◆ **EXERCISE OBJECTIVE**
The answer must be one number: how many lines in the records below contain the word "Description".

AVAILABLE RECORDS START

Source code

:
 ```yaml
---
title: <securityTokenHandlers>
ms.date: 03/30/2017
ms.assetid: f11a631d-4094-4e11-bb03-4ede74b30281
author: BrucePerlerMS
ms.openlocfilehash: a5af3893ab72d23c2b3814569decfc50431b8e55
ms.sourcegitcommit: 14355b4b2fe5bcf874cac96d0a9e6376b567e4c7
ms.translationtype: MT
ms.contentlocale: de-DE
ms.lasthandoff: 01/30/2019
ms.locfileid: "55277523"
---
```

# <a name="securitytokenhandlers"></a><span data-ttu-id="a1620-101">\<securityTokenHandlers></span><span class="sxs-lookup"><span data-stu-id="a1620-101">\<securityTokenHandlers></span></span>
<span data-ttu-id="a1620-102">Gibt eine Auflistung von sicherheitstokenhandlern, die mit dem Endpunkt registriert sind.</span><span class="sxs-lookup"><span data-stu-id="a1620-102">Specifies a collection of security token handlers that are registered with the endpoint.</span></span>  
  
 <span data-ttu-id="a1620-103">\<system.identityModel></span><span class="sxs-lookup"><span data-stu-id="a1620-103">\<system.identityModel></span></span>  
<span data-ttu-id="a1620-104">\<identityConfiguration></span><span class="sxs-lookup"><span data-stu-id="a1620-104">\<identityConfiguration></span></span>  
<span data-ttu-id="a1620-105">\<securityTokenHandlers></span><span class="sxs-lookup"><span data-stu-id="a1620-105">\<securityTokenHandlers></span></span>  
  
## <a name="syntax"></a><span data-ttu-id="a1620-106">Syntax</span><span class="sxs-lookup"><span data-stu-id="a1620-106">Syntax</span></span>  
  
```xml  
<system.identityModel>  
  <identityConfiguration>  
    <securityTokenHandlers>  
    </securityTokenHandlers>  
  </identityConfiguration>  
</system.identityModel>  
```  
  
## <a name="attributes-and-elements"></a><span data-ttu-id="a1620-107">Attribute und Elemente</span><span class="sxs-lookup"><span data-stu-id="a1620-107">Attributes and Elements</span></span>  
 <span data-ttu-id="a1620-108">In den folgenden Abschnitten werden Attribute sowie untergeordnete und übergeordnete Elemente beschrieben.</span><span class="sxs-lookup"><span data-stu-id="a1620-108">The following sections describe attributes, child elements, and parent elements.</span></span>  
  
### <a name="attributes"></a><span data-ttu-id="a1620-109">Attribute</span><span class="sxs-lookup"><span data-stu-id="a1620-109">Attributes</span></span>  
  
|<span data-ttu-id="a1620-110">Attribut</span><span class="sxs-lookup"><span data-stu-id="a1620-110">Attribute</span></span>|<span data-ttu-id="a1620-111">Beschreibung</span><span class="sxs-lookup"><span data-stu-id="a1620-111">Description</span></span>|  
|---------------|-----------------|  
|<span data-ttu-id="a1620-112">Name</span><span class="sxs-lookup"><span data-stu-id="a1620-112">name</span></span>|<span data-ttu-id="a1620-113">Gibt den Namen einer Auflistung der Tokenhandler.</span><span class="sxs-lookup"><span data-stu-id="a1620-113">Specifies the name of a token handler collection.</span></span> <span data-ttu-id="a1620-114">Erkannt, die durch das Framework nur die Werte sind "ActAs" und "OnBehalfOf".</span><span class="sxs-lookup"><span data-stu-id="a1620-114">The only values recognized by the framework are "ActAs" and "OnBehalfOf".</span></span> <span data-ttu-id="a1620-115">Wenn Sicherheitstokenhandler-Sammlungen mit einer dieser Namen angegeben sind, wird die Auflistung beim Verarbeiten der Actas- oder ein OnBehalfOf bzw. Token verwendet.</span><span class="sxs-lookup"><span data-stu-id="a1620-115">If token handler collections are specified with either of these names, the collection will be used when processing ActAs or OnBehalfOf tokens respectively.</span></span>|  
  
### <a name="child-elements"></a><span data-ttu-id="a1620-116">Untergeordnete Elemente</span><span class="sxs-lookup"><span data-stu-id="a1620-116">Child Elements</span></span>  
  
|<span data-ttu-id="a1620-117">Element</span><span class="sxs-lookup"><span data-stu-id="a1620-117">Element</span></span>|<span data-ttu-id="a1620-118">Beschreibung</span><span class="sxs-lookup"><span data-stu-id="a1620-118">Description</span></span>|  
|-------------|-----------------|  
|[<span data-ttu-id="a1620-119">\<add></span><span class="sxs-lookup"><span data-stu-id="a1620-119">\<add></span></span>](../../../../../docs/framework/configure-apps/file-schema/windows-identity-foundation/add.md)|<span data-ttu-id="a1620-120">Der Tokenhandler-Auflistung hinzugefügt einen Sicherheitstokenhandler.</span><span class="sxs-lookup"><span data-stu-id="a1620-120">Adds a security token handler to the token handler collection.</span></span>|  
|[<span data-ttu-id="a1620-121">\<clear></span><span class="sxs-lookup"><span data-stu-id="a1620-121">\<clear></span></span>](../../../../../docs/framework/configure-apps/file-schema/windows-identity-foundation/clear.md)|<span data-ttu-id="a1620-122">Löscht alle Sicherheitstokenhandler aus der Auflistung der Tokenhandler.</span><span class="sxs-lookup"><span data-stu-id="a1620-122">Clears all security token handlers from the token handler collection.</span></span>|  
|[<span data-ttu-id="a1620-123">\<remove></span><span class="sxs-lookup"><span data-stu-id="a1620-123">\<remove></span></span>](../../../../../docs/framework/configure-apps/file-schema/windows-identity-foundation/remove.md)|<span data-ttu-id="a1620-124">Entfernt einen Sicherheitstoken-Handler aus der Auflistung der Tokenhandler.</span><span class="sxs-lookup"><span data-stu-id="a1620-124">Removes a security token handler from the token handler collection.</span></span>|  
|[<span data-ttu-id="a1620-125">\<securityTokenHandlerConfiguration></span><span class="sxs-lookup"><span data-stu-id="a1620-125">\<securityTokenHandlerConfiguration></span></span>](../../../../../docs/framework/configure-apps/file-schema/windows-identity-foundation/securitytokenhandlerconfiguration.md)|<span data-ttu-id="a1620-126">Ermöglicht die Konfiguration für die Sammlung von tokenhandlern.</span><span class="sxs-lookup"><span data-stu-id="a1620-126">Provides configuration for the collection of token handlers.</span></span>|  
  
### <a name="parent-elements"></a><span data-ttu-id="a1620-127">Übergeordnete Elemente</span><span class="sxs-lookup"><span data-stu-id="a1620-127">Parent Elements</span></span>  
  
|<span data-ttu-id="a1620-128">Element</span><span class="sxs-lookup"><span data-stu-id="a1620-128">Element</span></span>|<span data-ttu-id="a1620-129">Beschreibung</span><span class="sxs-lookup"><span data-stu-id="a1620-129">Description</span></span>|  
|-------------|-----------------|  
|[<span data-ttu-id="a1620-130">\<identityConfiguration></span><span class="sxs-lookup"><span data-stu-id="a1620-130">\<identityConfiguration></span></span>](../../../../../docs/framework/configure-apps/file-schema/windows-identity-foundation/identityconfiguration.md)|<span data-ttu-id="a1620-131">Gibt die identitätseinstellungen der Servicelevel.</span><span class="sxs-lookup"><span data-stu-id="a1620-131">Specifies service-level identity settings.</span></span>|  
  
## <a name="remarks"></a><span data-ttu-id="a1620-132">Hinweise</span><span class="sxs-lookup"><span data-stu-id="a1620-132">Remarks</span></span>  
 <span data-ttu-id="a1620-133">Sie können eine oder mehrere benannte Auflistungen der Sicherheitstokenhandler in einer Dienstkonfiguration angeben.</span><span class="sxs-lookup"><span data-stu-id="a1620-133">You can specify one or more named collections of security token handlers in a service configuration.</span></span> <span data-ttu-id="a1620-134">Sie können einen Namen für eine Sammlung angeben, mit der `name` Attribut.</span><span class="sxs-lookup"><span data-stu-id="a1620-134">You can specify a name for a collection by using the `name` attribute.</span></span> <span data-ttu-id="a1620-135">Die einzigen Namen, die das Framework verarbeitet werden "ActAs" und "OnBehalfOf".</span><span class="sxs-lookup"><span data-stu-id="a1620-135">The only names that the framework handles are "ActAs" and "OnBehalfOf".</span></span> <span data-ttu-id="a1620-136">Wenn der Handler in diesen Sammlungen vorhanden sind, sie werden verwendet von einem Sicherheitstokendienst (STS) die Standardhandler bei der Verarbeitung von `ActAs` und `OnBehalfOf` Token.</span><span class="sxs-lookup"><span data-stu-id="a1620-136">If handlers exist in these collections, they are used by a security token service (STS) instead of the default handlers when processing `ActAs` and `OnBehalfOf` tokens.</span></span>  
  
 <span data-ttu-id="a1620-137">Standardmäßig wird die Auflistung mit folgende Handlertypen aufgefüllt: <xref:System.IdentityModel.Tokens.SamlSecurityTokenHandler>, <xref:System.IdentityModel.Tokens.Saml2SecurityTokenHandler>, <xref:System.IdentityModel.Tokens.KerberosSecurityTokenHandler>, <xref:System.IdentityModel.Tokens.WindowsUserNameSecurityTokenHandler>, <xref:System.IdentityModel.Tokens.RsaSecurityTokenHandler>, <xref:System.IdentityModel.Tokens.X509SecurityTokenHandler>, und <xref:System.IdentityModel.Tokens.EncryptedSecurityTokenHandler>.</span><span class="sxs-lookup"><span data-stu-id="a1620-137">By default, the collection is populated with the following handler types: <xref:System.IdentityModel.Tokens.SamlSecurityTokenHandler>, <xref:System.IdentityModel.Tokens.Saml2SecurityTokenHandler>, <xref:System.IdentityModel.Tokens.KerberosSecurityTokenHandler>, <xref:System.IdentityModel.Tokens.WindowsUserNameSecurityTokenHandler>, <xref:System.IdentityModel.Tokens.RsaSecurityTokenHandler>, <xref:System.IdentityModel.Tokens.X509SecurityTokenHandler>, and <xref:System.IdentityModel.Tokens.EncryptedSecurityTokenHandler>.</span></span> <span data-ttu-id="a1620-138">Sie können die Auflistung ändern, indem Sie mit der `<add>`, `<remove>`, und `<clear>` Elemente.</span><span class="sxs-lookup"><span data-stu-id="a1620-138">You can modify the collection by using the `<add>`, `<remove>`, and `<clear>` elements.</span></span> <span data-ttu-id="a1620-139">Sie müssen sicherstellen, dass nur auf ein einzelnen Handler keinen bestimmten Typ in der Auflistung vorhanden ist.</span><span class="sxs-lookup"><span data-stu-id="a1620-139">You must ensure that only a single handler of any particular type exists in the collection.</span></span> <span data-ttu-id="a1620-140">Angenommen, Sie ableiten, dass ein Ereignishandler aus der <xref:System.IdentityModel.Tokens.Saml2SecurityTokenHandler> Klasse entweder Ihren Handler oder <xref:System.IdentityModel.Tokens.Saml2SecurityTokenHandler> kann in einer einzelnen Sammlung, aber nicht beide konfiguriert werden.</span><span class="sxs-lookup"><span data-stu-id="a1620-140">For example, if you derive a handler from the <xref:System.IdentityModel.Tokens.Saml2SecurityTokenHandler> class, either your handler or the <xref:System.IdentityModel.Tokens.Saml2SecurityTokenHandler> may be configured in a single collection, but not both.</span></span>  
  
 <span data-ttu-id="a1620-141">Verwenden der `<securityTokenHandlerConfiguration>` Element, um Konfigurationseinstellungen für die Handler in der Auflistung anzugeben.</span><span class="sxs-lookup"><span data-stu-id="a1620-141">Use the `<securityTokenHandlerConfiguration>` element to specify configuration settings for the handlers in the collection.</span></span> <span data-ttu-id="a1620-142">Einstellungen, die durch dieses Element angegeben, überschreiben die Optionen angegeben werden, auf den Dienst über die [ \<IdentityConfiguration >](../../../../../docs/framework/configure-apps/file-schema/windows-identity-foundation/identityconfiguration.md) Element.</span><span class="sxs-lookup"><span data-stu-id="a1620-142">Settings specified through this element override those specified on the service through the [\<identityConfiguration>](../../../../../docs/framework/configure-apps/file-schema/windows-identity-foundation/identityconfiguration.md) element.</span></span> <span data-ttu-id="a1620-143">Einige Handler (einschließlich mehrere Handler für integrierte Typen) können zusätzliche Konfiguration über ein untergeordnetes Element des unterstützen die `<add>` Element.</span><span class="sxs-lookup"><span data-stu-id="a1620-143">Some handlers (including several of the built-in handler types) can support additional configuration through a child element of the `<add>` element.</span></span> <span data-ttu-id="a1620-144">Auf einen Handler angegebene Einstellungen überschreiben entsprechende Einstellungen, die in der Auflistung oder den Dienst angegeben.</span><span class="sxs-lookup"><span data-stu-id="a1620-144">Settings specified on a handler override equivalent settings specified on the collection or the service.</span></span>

AVAILABLE RECORDS END

◆ **WRITTEN SOLUTION**
3